As Will Alsop unveils the name and plans for his new one-stop-shop design studio with Scott Lawrie, he argues for a playful approach to architecture, reports Richard Waite
‘How do you think your latest move will be perceived by the industry?’ I ask Will Alsop, who has just officially announced his departure from RMJM after months of speculation.
‘Like shit,’ confesses the 63-year-old, who sits drinking red wine next to new business partner Scott Lawrie on the terrace outside Ransome’s Dock in Battersea, south London.
Alsop’s latest venture, ALL Design, is the Stirling Prize-winner’s sixth ‘home’ since setting up his own practice in 1979. This independence lasted for more than 25 years until 2006, when financial troubles led him to sell his practice to the SMC (now Ingenium) Group. It wasn’t a happy marriage and in summer 2009, Alsop said he was leaving architecture to take up painting – a genuine life-long love.
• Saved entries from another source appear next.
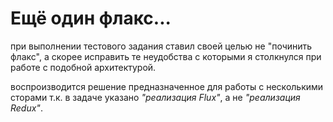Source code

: # Ещё один флакс...

при выполнении  тестового задания ставил своей целью не "починить флакс", а скорее исправить те неудобства с которыми я столкнулся при работе с подобной архитектурой.

воспроизводится решение предназначенное для работы с несколькими сторами т.к. в задаче указано _"реализация Flux"_, а не _"реализация Redux"_.  
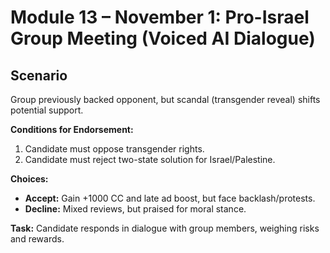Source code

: # Module 13 – November 1: Pro-Israel Group Meeting (Voiced AI Dialogue)

## Scenario
Group previously backed opponent, but scandal (transgender reveal) shifts potential support.

**Conditions for Endorsement:**
1. Candidate must oppose transgender rights.
2. Candidate must reject two-state solution for Israel/Palestine.

**Choices:**
- **Accept:** Gain +1000 CC and late ad boost, but face backlash/protests.
- **Decline:** Mixed reviews, but praised for moral stance.

**Task:** Candidate responds in dialogue with group members, weighing risks and rewards.
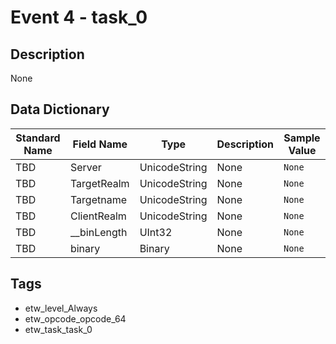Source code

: # Event 4 - task_0

## Description
None

## Data Dictionary
|Standard Name|Field Name|Type|Description|Sample Value|
|---|---|---|---|---|
|TBD|Server|UnicodeString|None|`None`|
|TBD|TargetRealm|UnicodeString|None|`None`|
|TBD|Targetname|UnicodeString|None|`None`|
|TBD|ClientRealm|UnicodeString|None|`None`|
|TBD|__binLength|UInt32|None|`None`|
|TBD|binary|Binary|None|`None`|

## Tags
* etw_level_Always
* etw_opcode_opcode_64
* etw_task_task_0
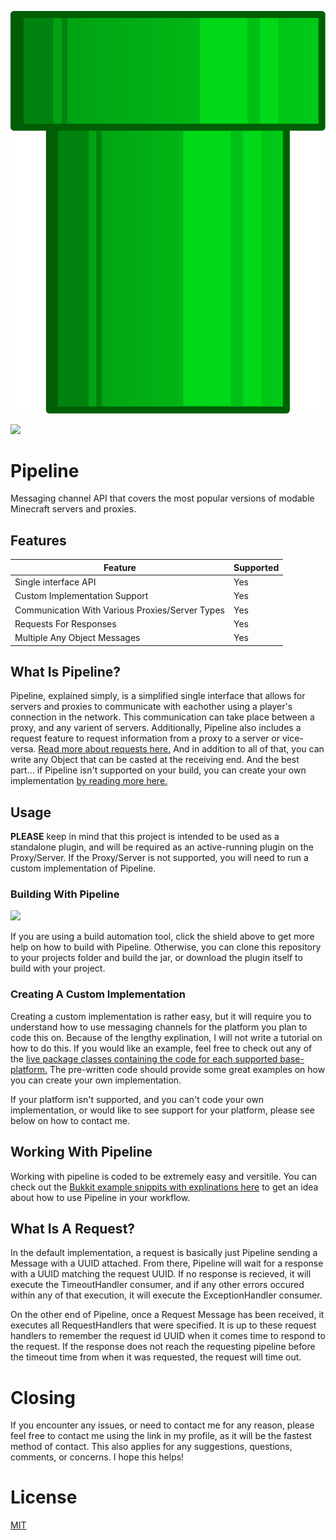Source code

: 
![Pipeline](https://github.com/WesternPine/Pipeline/raw/master/src/main/resources/pipeline.svg?raw=true)

[![](https://jitpack.io/v/WesternPine/Pipeline.jpg)](https://jitpack.io/#WesternPine/Pipeline)

# Pipeline

Messaging channel API that covers the most popular versions of modable Minecraft servers and proxies.

## Features

| Feature | Supported |
|---------|-----------|
| Single interface API | Yes |
| Custom Implementation Support | Yes |
| Communication With Various Proxies/Server Types | Yes |
| Requests For Responses | Yes |
| Multiple Any Object Messages | Yes |


## What Is Pipeline?

Pipeline, explained simply, is a simplified single interface that allows for servers and proxies to communicate with eachother using a player's connection in the network. This communication can take place between a proxy, and any varient of servers. Additionally, Pipeline also includes a request feature to request information from a proxy to a server or vice-versa. [Read more about requests here.](#What-Is-A-Request?) And in addition to all of that, you can write any Object that can be casted at the receiving end. And the best part... if Pipeline isn't supported on your build, you can create your own implementation [by reading more here.](#Creating-A-Custom-Implementation)

## Usage

**PLEASE** keep in mind that this project is intended to be used as a standalone plugin, and will be required as an active-running plugin on the Proxy/Server. If the Proxy/Server is not supported, you will need to run a custom implementation of Pipeline.

### Building With Pipeline

[![](https://jitpack.io/v/WesternPine/Pipeline.svg)](https://jitpack.io/#WesternPine/Pipeline)

If you are using a build automation tool, click the shield above to get more help on how to build with Pipeline. Otherwise, you can clone this repository to your projects folder and build the jar, or download the plugin itself to build with your project.

### Creating A Custom Implementation

Creating a custom implementation is rather easy, but it will require you to understand how to use messaging channels for the platform you plan to code this on. Because of the lengthy explination, I will not write a tutorial on how to do this. If you would like an example, feel free to check out any of the [live package classes containing the code for each supported base-platform.](https://github.com/WesternPine/Pipeline/tree/master/src/main/java/dev/westernpine/pipeline/live) The pre-written code should provide some great examples on how you can create your own implementation.

If your platform isn't supported, and you can't code your own implementation, or would like to see support for your platform, please see below on how to contact me.

## Working With Pipeline

Working with pipeline is coded to be extremely easy and versitile. You can check out the [Bukkit example snippits with explinations here](https://github.com/WesternPine/Pipeline/blob/master/src/main/java/dev/westernpine/pipeline/examples/UsageExample.md) to get an idea about how to use Pipeline in your workflow.

## What Is A Request?

In the default implementation, a request is basically just Pipeline sending a Message with a UUID attached. From there, Pipeline will wait for a response with a UUID matching the request UUID. If no response is recieved, it will execute the TimeoutHandler consumer, and if any other errors occured within any of that execution, it will execute the ExceptionHandler consumer.

On the other end of Pipeline, once a Request Message has been received, it executes all RequestHandlers that were specified. It is up to these request handlers to remember the request id UUID when it comes time to respond to the request. If the response does not reach the requesting pipeline before the timeout time from when it was requested, the request will time out.

# Closing

If you encounter any issues, or need to contact me for any reason, please feel free to contact me using the link in my profile, as it will be the fastest method of contact. This also applies for any suggestions, questions, comments, or concerns. I hope this helps!

# License

[MIT](https://choosealicense.com/)
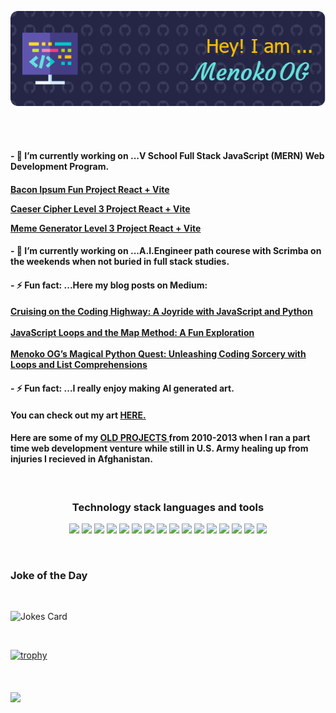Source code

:  [![MasterHead](https://github.com/MenokoOG/MenokoOG/blob/main/github-header-image.png)](https://github.com/MenokoOG)

<!--
**MenokoOG/MenokoOG** is a ✨ _special_ ✨ repository because its `README.md` (this file) appears on your GitHub profile.

Here are some ideas to get you started:
Check my progress <a href="https://github.com/MenokoOG/assignments" target="_blank">HERE.</a> 
- 🔭 I’m currently working on ...
- 🌱 I’m currently learning ...
- 👯 I’m looking to collaborate on ...
- 🤔 I’m looking for help with ...
- 💬 Ask me about ...
- 📫 How to reach me: ...
- 😄 Pronouns: ...
- ⚡ Fun fact: ...
<div align="center"> </div>
-->
<br/>
<br/>
<p><h4> - 🔭 I’m currently working on ...V School Full Stack JavaScript (MERN) Web Development Program. <h4/>

<a href="https://menokobaconipsum.netlify.app/" target="_blank">Bacon Ipsum Fun Project React + Vite </a>

<a href="https://menokoceasercipher.netlify.app/" target="_blank">Caeser Cipher Level 3 Project React + Vite </a>

<a href="https://menokomemegenerator.netlify.app/" target="_blank">Meme Generator Level 3 Project React + Vite </a>

<p><h4> - 🔭 I’m currently working on ...A.I.Engineer path courese with Scrimba on the weekends when not buried in full stack studies. <h4/>

<h4> - ⚡ Fun fact: ...Here my blog posts on Medium:  <h4/>
 <a href="https://medium.com/@jefftkddan/cruising-on-the-coding-highway-a-joyride-with-javascript-and-python-d28a1a4ea109" target="_blank">Cruising on the Coding Highway: A Joyride with JavaScript and Python</a>  
 <br/>
 <br/>
 <a href="https://medium.com/@jefftkddan/javascript-loops-and-the-map-method-a-fun-exploration-cb672439e94d" target="_blank">JavaScript Loops and the Map Method: A Fun Exploration</a>
 <br/>
 <br/>
 <a href="https://medium.com/@jefftkddan/menoko-ogs-magical-python-quest-unleashing-coding-sorcery-with-loops-and-list-comprehensions-22c3e8a0ab99" target="_blank">Menoko OG’s Magical Python Quest: Unleashing Coding Sorcery with Loops and List Comprehensions</a></p>
 
<h4> - ⚡ Fun fact: ...I really enjoy making AI generated art. <h4/> You can check out my art <a href="https://menokoog.github.io/ai_art_menoko/" target="_blank">HERE.</a> 

<h4>Here are some of my <a href="https://menokoog.github.io/Past-Web-Projects-for-Clients/" target="_blank">OLD PROJECTS </a> from 2010-2013 when I ran a part time web development venture while still in U.S. Army healing up from injuries I recieved in Afghanistan.</h4>

<!--<h4> Here is my online <a href="https://menokoog.github.io/menoko_resume/" target="_blank">RESUME.</a>, a work in progress. </h4> -->

<br/>

<div align="center"><h3 align="center">Technology stack languages and tools </h3>  </div>
 <div align="center"><p><img src="https://img.shields.io/badge/HTML5-E34F26?style=for-the-badge&logo=html5&logoColor=white" /> <img src="https://img.shields.io/badge/CSS3-1572B6?style=for-the-badge&logo=css3&logoColor=white" /> <img src="https://img.shields.io/badge/JavaScript-323330?style=for-the-badge&logo=javascript&logoColor=F7DF1E" /> <img src="https://img.shields.io/badge/React-20232A?style=for-the-badge&logo=react&logoColor=61DAFB" /> <img src="https://img.shields.io/badge/Vite-B73BFE?style=for-the-badge&logo=vite&logoColor=FFD62E" /> <img src="https://img.shields.io/badge/Python-FFD43B?style=for-the-badge&logo=python&logoColor=blue" />  <img src="https://img.shields.io/badge/Jira-0052CC?style=for-the-badge&logo=Jira&logoColor=white" /> <img src="https://img.shields.io/badge/VSCode-0078D4?style=for-the-badge&logo=visual%20studio%20code&logoColor=white" /> <img src="https://img.shields.io/badge/sublime_text-%23575757.svg?&style=for-the-badge&logo=sublime-text&logoColor=important" /> <img src="https://img.shields.io/badge/PyCharm-000000.svg?&style=for-the-badge&logo=PyCharm&logoColor=white" /> <img src="https://img.shields.io/badge/Jupyter-F37626.svg?&style=for-the-badge&logo=Jupyter&logoColor=white" /> <img src="https://img.shields.io/badge/conda-342B029.svg?&style=for-the-badge&logo=anaconda&logoColor=white" /> <img src="https://img.shields.io/badge/Adobe%20Creative%20Cloud-DA1F26?style=for-the-badge&logo=Adobe%20Creative%20Cloud&logoColor=white" /> <img src="https://img.shields.io/badge/Windows-0078D6?style=for-the-badge&logo=windows&logoColor=white" /> <img src="https://img.shields.io/badge/Ubuntu-E95420?style=for-the-badge&logo=ubuntu&logoColor=white" /> <img src="https://img.shields.io/badge/Kali_Linux-557C94?style=for-the-badge&logo=kali-linux&logoColor=white" /><p/></div>
  


<br/>


<!-- Markdown -->
<h3 align="left"> Joke of the Day</h3>
<br/>
  
![Jokes Card](https://readme-jokes.vercel.app/api?hideBorder)  

<br/>

[![trophy](https://github-profile-trophy.vercel.app/?username=MenokoOG&theme=onedark)](https://github.com/ryo-ma/github-profile-trophy) 

<br/>
<br/>
<a href="https://github.com/anuraghazra/convoychat">
  <img height=200 align="center" src="https://github-readme-stats-alpha-ten-56.vercel.app/api/top-langs?username=MenokoOG&layout=compact" />
</a>
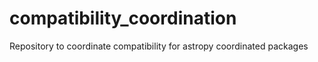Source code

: # compatibility_coordination
Repository to coordinate compatibility for astropy coordinated packages
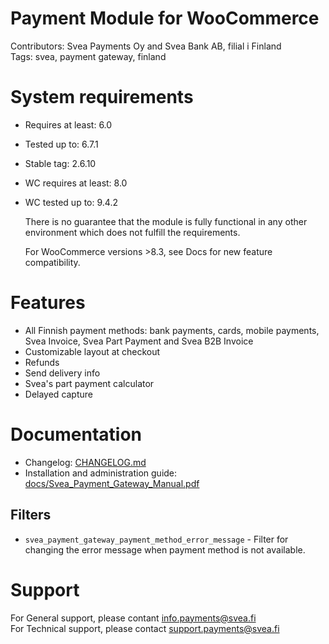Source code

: # Payment Module for WooCommerce

Contributors: Svea Payments Oy and Svea Bank AB, filial i Finland  
Tags: svea, payment gateway, finland  

# System requirements

* Requires at least: 6.0    
* Tested up to: 6.7.1               
* Stable tag: 2.6.10                           
* WC requires at least: 8.0  
* WC tested up to: 9.4.2                     

  There is no guarantee that the module is fully functional in any other environment which does not fulfill the requirements.

  For WooCommerce versions >8.3, see Docs for new feature compatibility.

# Features

* All Finnish payment methods: bank payments, cards, mobile payments, Svea Invoice, Svea Part Payment and Svea B2B Invoice
* Customizable layout at checkout
* Refunds
* Send delivery info
* Svea's part payment calculator
* Delayed capture
  
# Documentation

* Changelog: [CHANGELOG.md](https://github.com/maksuturva/woocommerce_payment_module/blob/master/CHANGELOG.md)
* Installation and administration guide: [docs/Svea_Payment_Gateway_Manual.pdf](https://github.com/maksuturva/woocommerce_payment_module/blob/master/docs/Svea_Payment_Gateway_Manual.pdf)

## Filters

* `svea_payment_gateway_payment_method_error_message` - Filter for changing the error message when payment method is not available.

# Support

For General support, please contant info.payments@svea.fi    
For Technical support, please contact support.payments@svea.fi
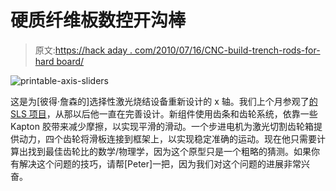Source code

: # 硬质纤维板数控开沟棒

> 原文:[https://hack aday . com/2010/07/16/CNC-build-trench-rods-for-hard board/](https://hackaday.com/2010/07/16/cnc-build-ditches-rods-for-hardboard/)

![](../Images/3c2eaeb47bc03f8e09377c81b1a0ecad.png "printable-axis-sliders")

这是为[彼得·詹森的]选择性激光烧结设备重新设计的 x 轴。我们上个月参观了[的 SLS 项目](http://hackaday.com/2010/06/25/selective-laser-sintering-rig-on-the-cheap/)，从那以后他一直在完善设计。新组件使用齿条和齿轮系统，依靠一些 Kapton 胶带来减少摩擦，以实现平滑的滑动。一个步进电机为激光切割齿轮箱提供动力，四个齿轮将滑板连接到框架上，以实现稳定准确的运动。现在他只需要计算出找到最佳齿轮比的数学/物理学，因为这个原型只是一个粗略的猜测。如果你有解决这个问题的技巧，请帮[Peter]一把，因为我们对这个问题的进展非常兴奋。
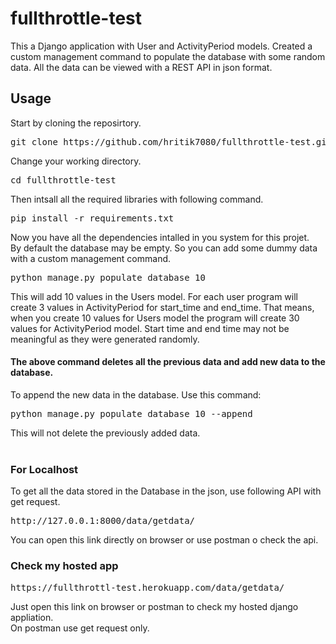 # fullthrottle-test
This a Django application with User and ActivityPeriod models.
Created a custom management command to populate the database with some random data.
All the data can be viewed with a REST API in json format.

## Usage
Start by cloning the reposirtory.
<pre>git clone https://github.com/hritik7080/fullthrottle-test.git</pre>
Change your working directory.
<pre>cd fullthrottle-test</pre>
Then intsall all the required libraries with following command.
<pre>pip install -r requirements.txt</pre>
Now you have all the dependencies intalled in you system for this projet.<br>
By default the database may be empty. So you can add some dummy data with a custom management command.<br>
<pre>python manage.py populate_database 10</pre>
This will add 10 values in the Users model. For each user program will create 3 values in ActivityPeriod for start_time and end_time. That means, when you create 10 values for Users model the program will create 30 values for ActivityPeriod model. Start time and end time may not be meaningful as they were generated randomly.
#### The above command deletes all the previous data and add new data to the database.
To append the new data in the database. Use this command:
<pre>python manage.py populate_database 10 --append</pre>
This will not delete the previously added data.<br><br>
### For Localhost
To get all the data stored in the Database in the json, use following API with get request.
<pre>http://127.0.0.1:8000/data/getdata/</pre>
You can open this link directly on browser or use postman o check the api.

### Check my hosted app
<pre>https://fullthrottl-test.herokuapp.com/data/getdata/</pre>
Just open this link on browser or postman to check my hosted django appliation.<br>
On postman use get request only.






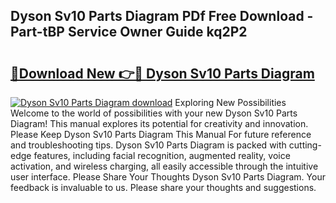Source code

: ## Dyson Sv10 Parts Diagram PDf Free Download - Part-tBP Service Owner Guide kq2P2

# <h2><a href="http://dfl0rhn.blite.top/?on=Dyson+Sv10+Parts+Diagram">🔗Download New 👉🔴 Dyson Sv10 Parts Diagram</a></h2>

[![Dyson Sv10 Parts Diagram download](https://i.imgur.com/lujVjoI.png)](http://dfl0rhn.blite.top/?on=Dyson+Sv10+Parts+Diagram)
Exploring New Possibilities Welcome to the world of possibilities with your new Dyson Sv10 Parts Diagram! This manual explores its potential for creativity and innovation. Please Keep Dyson Sv10 Parts Diagram This Manual For future reference and troubleshooting tips. Dyson Sv10 Parts Diagram is packed with cutting-edge features, including facial recognition, augmented reality, voice activation, and wireless charging, all easily accessible through the intuitive user interface. Please Share Your Thoughts Dyson Sv10 Parts Diagram. Your feedback is invaluable to us. Please share your thoughts and suggestions.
The tale was not as genuine as it appeared. It was a smokescreen for an eyebrow-raising move to a big-hitter, RMJM. Now just two years later, the enfant terrible of UK architecture has broken free of the megacorp with the help of a mysterious band of ‘partners’ from the ‘creative industry’.
Alsop is excited about his latest enterprise. It will be a one-stop-shop design studio, working on ‘teaspoons to cities and everything in between’.
He says: ‘There’s a joy in making your own decisions, though there was a genuine desire to make it work with RMJM.
‘For me it’s been six and a half years out in the corporate world, and I’ve had difficult times in the 21st century. But I’ve learned from the uncomfortable moments.’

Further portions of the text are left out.